テロに屈しないマーケット、有事の金も限定的
更新日:2015年11月17日(火)
大変痛ましい事件となった同時多発テロによって、緊張状態と不安が続くパリ市内。非常事態宣言の期間延長要請も伝えられるなか、「テロに屈しない」という市民の声に後押しされるように、金融市場への影響も限定的となりました。フランスのCAC指数はわずか0.08%の小幅安にとどまり、ドイツDAXは0.05%高、英FTSEも0.46%高といずれも3日ぶりの反発となり、米株に至ってはダウもナスダックも1%超の大幅高に。リスク回避の円高も限定的となってドル高へと反発したことを受けて「有事の金」としての買いも限定的となりました。

NY連銀製造業景況指数の推移 2015年11月株高ドル高の反発基調に水を差したのが11月のNY連銀製造業景況指数。市場予想の-5.75を大幅に下回る-10.74となり、4カ月連続の-10以下と依然低迷状態から脱出の兆しは見られません。6カ月移動平均では-8.3となり、昨年11月から13カ月連続の低下でリセッション時の2009年8月以来6年3カ月ぶりの低水準。内訳でも、新規受注は6カ月連続のマイナス、雇用指数は3カ月連続のマイナス。半年先の業況見通しとなる期待指数はプラスながらも20.33となり、2012年11月以来の低水準。景気の現状は良くないけれど、半年先には好転するだろうと見込む企業が結構多い、という状態が4カ月続き、半年先の見通し好転を見込む数は3年前の水準まで減少していることになります。

しかし、この結果にも屈せず、株高ドル高基調は持ち直し、底堅く推移しています。
製造業の不調が続くなか、11月の数値も最初のNY連銀が不調に終わったことで、後続の各地区連銀と全米のISM指数でも状況改善傾向が見られないようなら、市場への影響も限定的とはいかず、12月の利上げ判断に向けても大きなマイナス材料となりそうです。

NY金・日足チャート 2015/10/16 - 11/1616日のNY金相場は0.25%の小幅高となって4日ぶりの反発。「有事の金」として買われたのはアジア時間まで。10日ぶりに1100ドルの大台寸前まで上昇した時点がピークとなり、欧州時間以降は株高ドル高の流れに押されて再び下落基調、長めの上ヒゲを残して元の水準へ。1080ドル台の狭いレンジでの揉み合い状態が続き、ここがサポート水準となって反発へと向かうか、もう一段安の展開か、目先は微妙な状況に。

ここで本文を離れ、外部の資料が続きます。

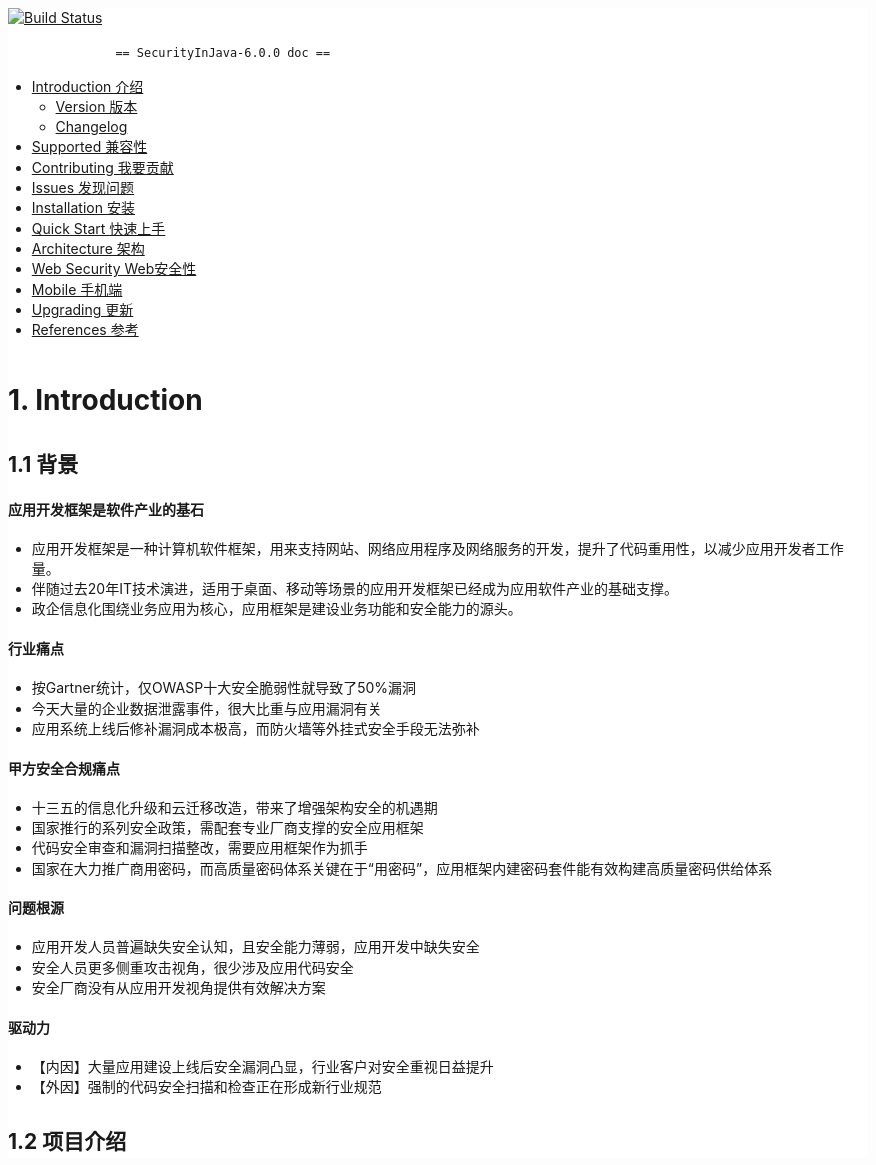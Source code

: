 [![Build Status](https://travis-ci.com/ciphergateway/securityinjava.svg?branch=master)](https://travis-ci.com/ciphergateway/securityinjava)

                   == SecurityInJava-6.0.0 doc ==

- [Introduction 介绍](#introduction)
    - [Version 版本](#version)
    - [Changelog](Changelog.md)
- [Supported 兼容性](#supported)
- [Contributing 我要贡献](#contributing)
- [Issues 发现问题](#issues)
- [Installation 安装](#installation)
- [Quick Start 快速上手](#quick-start)
- [Architecture 架构](#architecture)
- [Web Security Web安全性](#web-security)
- [Mobile 手机端](#mobile)
- [Upgrading 更新](#upgrading)
- [References 参考](#references)

# 1. Introduction
## 1.1 背景

#### 应用开发框架是软件产业的基石
* 应用开发框架是一种计算机软件框架，用来支持网站、网络应用程序及网络服务的开发，提升了代码重用性，以减少应用开发者工作量。
* 伴随过去20年IT技术演进，适用于桌面、移动等场景的应用开发框架已经成为应用软件产业的基础支撑。
* 政企信息化围绕业务应用为核心，应用框架是建设业务功能和安全能力的源头。

#### 行业痛点
* 按Gartner统计，仅OWASP十大安全脆弱性就导致了50%漏洞
* 今天大量的企业数据泄露事件，很大比重与应用漏洞有关
* 应用系统上线后修补漏洞成本极高，而防火墙等外挂式安全手段无法弥补

#### 甲方安全合规痛点
* 十三五的信息化升级和云迁移改造，带来了增强架构安全的机遇期
* 国家推行的系列安全政策，需配套专业厂商支撑的安全应用框架
* 代码安全审查和漏洞扫描整改，需要应用框架作为抓手
* 国家在大力推广商用密码，而高质量密码体系关键在于“用密码”，应用框架内建密码套件能有效构建高质量密码供给体系

#### 问题根源
* 应用开发人员普遍缺失安全认知，且安全能力薄弱，应用开发中缺失安全
* 安全人员更多侧重攻击视角，很少涉及应用代码安全
* 安全厂商没有从应用开发视角提供有效解决方案

#### 驱动力
* 【内因】大量应用建设上线后安全漏洞凸显，行业客户对安全重视日益提升
* 【外因】强制的代码安全扫描和检查正在形成新行业规范


## 1.2 项目介绍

10月15日高値1191.7ドルから11月12日安値1073ドルまでの23.6%戻しとなる1101ドル付近が反発の目安に。

NYプラチナ・日足チャート 2015/10/16 - 11/16NYプラチナ相場は13営業日ぶりの反発で0.21%の小幅高。金に追随する形で10ドルほど上昇した後は再び下値模索の展開へ。下落局面では一時860ドル台を割り込んで今年最安値更新、なんとか860ドル台半ばまで戻した状態。10月16日高値1026.8ドルからこの日の安値858.2ドルまでの値幅に対する23.6%戻しが898ドルとなり、900ドル付近まで戻りを試すことができれば地合いも変わり始める可能性も。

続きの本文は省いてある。